Syrians set to face a bloody assault
Damascus - Syrians took to the streets of Homs on Friday despite an opposition warning of a "massacre" by thousands of regime forces and militias who encircled the protest hub for a final assault to crush dissent.
And local rights groups reported later that forces killed at least six people, including two children, when they fired randomly on protesters in Homs, one of many areas where people rallied after the main weekly Muslim prayers.
Pro-democracy activists had called on citizens to take to the streets across the troubled country in support of a "dignity strike... which will lead to the sudden death of this tyrant regime".
Ahead of the demonstrations, the opposition Syrian National Council warned of a bloody final assault on Homs using the pretext of what the regime had called a "terrorist" attack on an oil pipeline.
"The regime (is) paving the way to commit a massacre in order to extinguish the revolution in Homs," said the SNC, a principle umbrella group drawing together Assad's opponents.
Homs, an important central junction city of 1.6 million residents mainly divided along confessional lines, is a tinderbox of sectarian tensions that the SNC said the regime was trying to exploit.

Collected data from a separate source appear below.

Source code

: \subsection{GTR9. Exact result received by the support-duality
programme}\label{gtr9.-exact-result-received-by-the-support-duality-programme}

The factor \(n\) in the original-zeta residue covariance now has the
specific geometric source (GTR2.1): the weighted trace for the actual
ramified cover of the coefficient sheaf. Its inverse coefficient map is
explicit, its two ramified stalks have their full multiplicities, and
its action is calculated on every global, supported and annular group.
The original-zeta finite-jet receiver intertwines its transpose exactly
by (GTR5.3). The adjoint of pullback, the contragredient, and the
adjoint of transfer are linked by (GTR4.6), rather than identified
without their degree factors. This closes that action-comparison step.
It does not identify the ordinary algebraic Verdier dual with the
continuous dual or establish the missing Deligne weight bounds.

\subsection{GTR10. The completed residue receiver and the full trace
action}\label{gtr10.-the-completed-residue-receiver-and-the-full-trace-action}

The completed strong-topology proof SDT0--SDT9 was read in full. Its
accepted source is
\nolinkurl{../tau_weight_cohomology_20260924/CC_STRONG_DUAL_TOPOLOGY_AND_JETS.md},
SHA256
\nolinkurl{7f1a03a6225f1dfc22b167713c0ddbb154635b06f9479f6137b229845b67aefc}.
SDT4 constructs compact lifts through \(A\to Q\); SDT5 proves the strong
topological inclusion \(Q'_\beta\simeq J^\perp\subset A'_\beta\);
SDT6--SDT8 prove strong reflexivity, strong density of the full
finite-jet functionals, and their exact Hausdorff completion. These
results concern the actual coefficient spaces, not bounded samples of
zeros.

"The regime has tried hard to ignite the sectarian conflict using many dirty methods, which have included bombing and burning mosques, torturing and killing young men, and kidnapping women and children," said the SNC.
"The regime also took a significant step... in burning oil pipelines in the neighbourhood of Baba Amr to blame what the regime calls 'armed gangs'; in an attempt to crush the peaceful uprising on the pretext of a war on terrorism."
Witnesses on the ground in Homs, already besieged for months, had reported a build-up of troops and pro-regime "Shabiha" militiamen in armoured vehicles who have set up more than 60 checkpoints, said the opposition group.
"These are all signs of a security crackdown operation that may reach the level of a total invasion of the city.
"We warn of the consequences of committing such a crime that could result in a massive number of casualties," said the SNC.
"We hold accountable the regime, and behind it the Arab League and the international community of what could happen to innocent civilians in the next few hours or days, and the implications for the region as a whole in the near future.
"The Syrian National Council also calls on all relevant international organisations and human rights organisations to take immediate action to pressure the international forums to provide immediate protection to civilians in Homs in particular, and throughout Syria in general."
The Assad regime's crackdown on dissent since mid-March has hit Homs particularly hard and activists say a great number of defecting soldiers have set up camp there to protect the protest movement.
An explosion on Thursday tore apart a pipeline taking crude to an oil refinery in Homs from eastern Syria, in an attack the regime blamed on "armed terrorist gangs".
But the Local Co-ordination Committees (LCC), which organises the protests, accused Assad's government of deliberately destroying the pipeline which serves a region seen as staunchly opposed to his rule.
4 000+ killed - UN
Two children - aged 10 and 12 - were among at least six people killed by Syrian security forces on Friday in Homs and on the outskirts of Damascus, rights groups said.
The regime's crackdown on dissent has killed more than 4 000 people in Syria, according to UN figures.
UN human rights chief Navi Pillay is due to address the Syria crisis on Friday and is expected to brief the UN Security Council by Tuesday at the request of France, Britain and German, diplomats said.
"It will be useful because it will allow the Security Council to examine its own responsibilities" in the crisis, said a UN diplomat speaking on condition of anonymity.
Diplomats said they notice signs of a shift in attitude by opponents of UN action against President Assad.
However Western governments are waiting to see what impact Arab League sanctions have on Syria.
Turkey urged Assad on Friday to punish the "murderers" of anti-regime protesters and accept observers proposed by the Arab League.
And Syria's foreign ministry said it was studying a response from the Arab League to conditions sought by Assad's government to accept the delegation of monitors.